13. They allege that pursuant to this decision, Mr. Miguel García was not permitted to be a party to the proceedings and was not notified of subsequent judicial decisions. In this regard, the petitioners maintain that not being allowed to participate in the proceedings impaired the right of the alleged victim’s family member’s to have access to justice. This left them defenseless, taking into account first of all that the crimes were being tried in a court that was inappropriate for investigating, trying and punishing human rights violations and second of all that they did not have an effective legal remedy available that would ensure their rights and allow them to challenge the decisions handed down in said proceedings. As a result, they maintain that the State is liable for violation of the rights provided for under Articles 8 and 25 of the American Convention.

14. The petitioners also point out that on May 27, 1996, a new judgment was handed down by the Court of Law of the Second Aerial Zone [Juzgado de Derecho de la Segunda Zona Aérea], convicting Major Raúl Peñafiel Cedeño, Captain Nelson Meza Chimbo and Captain Fausto Criollo Venegas. They state that this decision was upheld by the Military Court of Justice on October 8, 1997. The petitioners maintain that although it could be deduced from the findings of the autopsy carried out after the exhumation that the injuries to Mr. García’s body were caused by “premeditated and cold-blooded cruelty,” the above-mentioned officials were convicted of the crime of manslaughter.
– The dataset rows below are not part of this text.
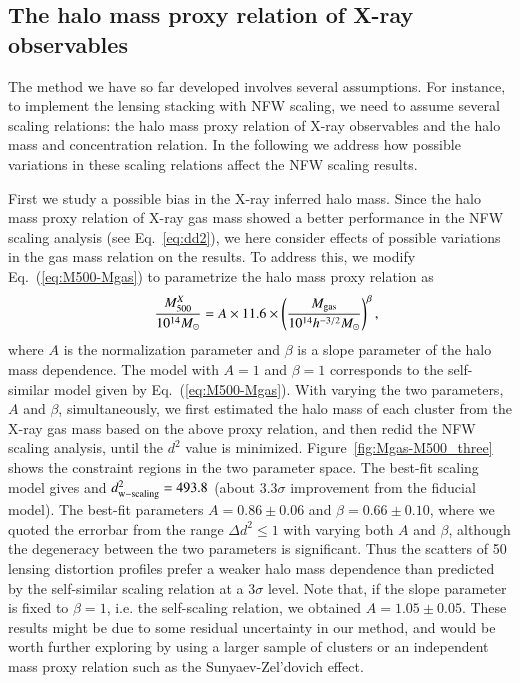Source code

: \documentclass[iop, apj]{emulateapj}
\newcommand{\?}{\stackrel{?}{=}}
\begin{document}
\subsection{The halo mass proxy relation of X-ray observables}
\label{ssec:xraymass}
The method we have so far developed involves several assumptions. For
instance, to implement the lensing stacking with NFW scaling, we need to
assume several scaling relations: the halo mass proxy relation of X-ray
observables and the halo mass and concentration relation. In the
following we address how possible variations in these scaling relations
affect the NFW scaling results.

First we study a possible bias in the X-ray inferred halo mass. Since
the halo mass proxy relation of X-ray gas mass showed a better
performance in the NFW scaling analysis (see Eq.~\ref{eq:dd2}), we here
consider effects of possible variations in the gas mass relation on the
results. To address this, we modify Eq.~(\ref{eq:M500-Mgas}) to
parametrize the halo mass proxy relation as
%
\begin{eqnarray}
&& \frac{M^X_{\rm 500}}{10^{14}M_\odot} =A\times 11.6\times \left(
\frac{M_{\rm  gas}}{10^{14} h^{-3/2}M_\odot}	\right)^\beta,
\end{eqnarray}
%
where $A$ is the normalization parameter and $\beta$ is a slope
parameter of the halo mass dependence. The model with $A=1$ and
$\beta=1$ corresponds to the self-similar model given by
Eq.~(\ref{eq:M500-Mgas}).  With varying the two parameters, $A$ and
$\beta$, simultaneously, we first estimated the halo mass of each
cluster from the X-ray gas mass based on the above proxy relation, and
then redid the NFW scaling analysis, until the $d^2$ value is
minimized. Figure~\ref{fig:Mgas-M500_three} shows the constraint regions
in the two parameter space.
The best-fit scaling model gives and $d^2_{\rm w-scaling}=493.8$ (about
3.3$\sigma$ improvement from the fiducial model).  The best-fit
parameters $A=0.86\pm 0.06$ and $\beta=0.66\pm 0.10$, where we quoted
the errorbar from the range $\Delta d^2\le 1$ with varying both $A$ and
$\beta$, although the degeneracy between the two parameters is
significant.  Thus the scatters of 50 lensing distortion profiles prefer
a weaker halo mass dependence than predicted by the self-similar scaling
relation at a 3$\sigma$ level.  Note that, if the slope parameter is
fixed to $\beta=1$, i.e. the self-scaling relation, we obtained
$A=1.05\pm 0.05$. These results might be due to some residual
uncertainty in our method, and would be worth further exploring by using
a larger sample of clusters or an independent mass proxy relation such
as the Sunyaev-Zel'dovich effect. 
\end{document}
They allege that the above-mentioned Court also took into account a series of attenuating circumstances in favor of the accused and imposed sentences of two years in prison, in addition to suspending the proceedings against Fausto Criollo Venegas “due to the fact that he did not appear at the proceedings.” The petitioners further allege that the other two officials did not service the sentence imposed.

15. With regard to exhaustion of domestic remedies, the petitioners initially alleged that given that one of the officials who had been accused in Ecuador was “a fugitive,” until such a time when this individual was tried or the statute of limitations for criminal action lapsed[3], it should be understood that the proceedings regarding the alleged victim’s death were still pending. They further alleged that the conviction of the other two officials, handed down twelve years after the fact, meant there had been an unwarranted delay in issuing a final decision under the military justice system. They also maintained that the alleged victim’s brother had not been notified of said decision for the reasons described previously about his exclusion from the proceedings, which meant that he was unable to challenge the aforementioned decision. In that regard, they argued that the exceptions to the exhaustion of domestic remedies were applicable and that the petition had been submitted within a reasonable deadline.

16. Subsequently, after the State raised the defense that since 2008 there are domestic remedies available in keeping with the new Ecuadorean Constitution, the petitioners maintain that this is inadmissible: firstly, these remedies did not exist at the time the petition was filed with the IACHR; furthermore, requiring exhaustion of such remedies would undermine the concept of a reasonable deadline, bearing in mind that when such remedies entered into force, 24 years had gone by since the facts occurred. The petitioners also allege that pursuant to the provisions of the Constitution that was valid when the military criminal proceedings were conducted, an “amparo” appeal was not admissible for challenging judicial decisions, and was therefore not a remedy that had to be exhausted.

17. The State argues that it is possible to request that the decision of the Military Court of Justice, which excluded Mr. Félix García from being a party to the proceedings as a private prosecutor, be overturned. In this regard, the petitioners reiterate that the military criminal courts are not appropriate for trying facts like those in this case. They add that the Military Court of Justice’s decision in any case took into account the ordinary Rules of Criminal Procedure and nonetheless decided that “private prosecution is not needed in military criminal proceedings in order to repair damages.”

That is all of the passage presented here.